:: Exercise ::
Lines from the records below that contain the word "limited" are to be copied out.

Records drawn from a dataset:
BEGIN

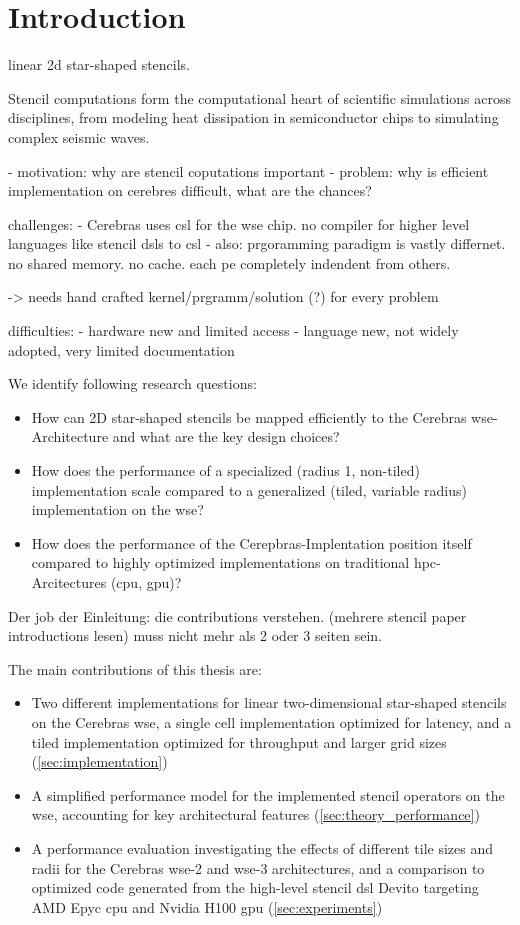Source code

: \chapter{Introduction}

linear 2d star-shaped stencils. 

Stencil computations form the computational heart of scientific simulations across disciplines, from modeling heat dissipation in semiconductor chips to simulating complex seismic waves.

- motivation: why are stencil coputations important 
- problem: why is efficient implementation on cerebres difficult, what are the chances?

challenges:
- Cerebras uses \ac{csl} for the \ac{wse} chip. no compiler for higher level languages like stencil dsls to \ac{csl}
- also: prgoramming paradigm is vastly differnet. no shared memory. no cache. each \ac{pe} completely indendent from others.

-> needs hand crafted kernel/prgramm/solution (?) for every problem

difficulties:
- hardware new and limited access
- language new, not widely adopted, very limited documentation

We identify following research questions:
\begin{itemize}
    \item How can 2D star-shaped stencils be mapped efficiently to the Cerebras \ac{wse}-Architecture and what are the key design choices?
    \item How does the performance of a specialized (radius 1, non-tiled) implementation scale compared to a generalized (tiled, variable radius) implementation on the \ac{wse}?
    \item How does the performance of the Cerepbras-Implentation position itself compared to highly optimized implementations on traditional \ac{hpc}-Arcitectures (\ac{cpu}, \ac{gpu})? 
\end{itemize}

Der job der Einleitung: die contributions verstehen.
(mehrere stencil paper introductions lesen)
muss nicht mehr als 2 oder 3 seiten sein.

The main contributions of this thesis are:
\begin{itemize}
    \item Two different implementations for linear two-dimensional star-shaped stencils on the Cerebras \ac{wse}, a single cell implementation optimized for latency, and a tiled implementation optimized for throughput and larger grid sizes (\autoref{sec:implementation})
    \item A simplified performance model for the implemented stencil operators on the \ac{wse}, accounting for key architectural features (\autoref{sec:theory_performance})
    \item A performance evaluation investigating the effects of different tile sizes and radii for the Cerebras \ac{wse}-2 and \ac{wse}-3 architectures, and a comparison to optimized code generated from the high-level stencil \ac{dsl} Devito targeting AMD Epyc \ac{cpu} and Nvidia H100 \ac{gpu} (\autoref{sec:experiments})
\end{itemize}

END

:: The completed task ::
- hardware new and limited access
- language new, not widely adopted, very limited documentation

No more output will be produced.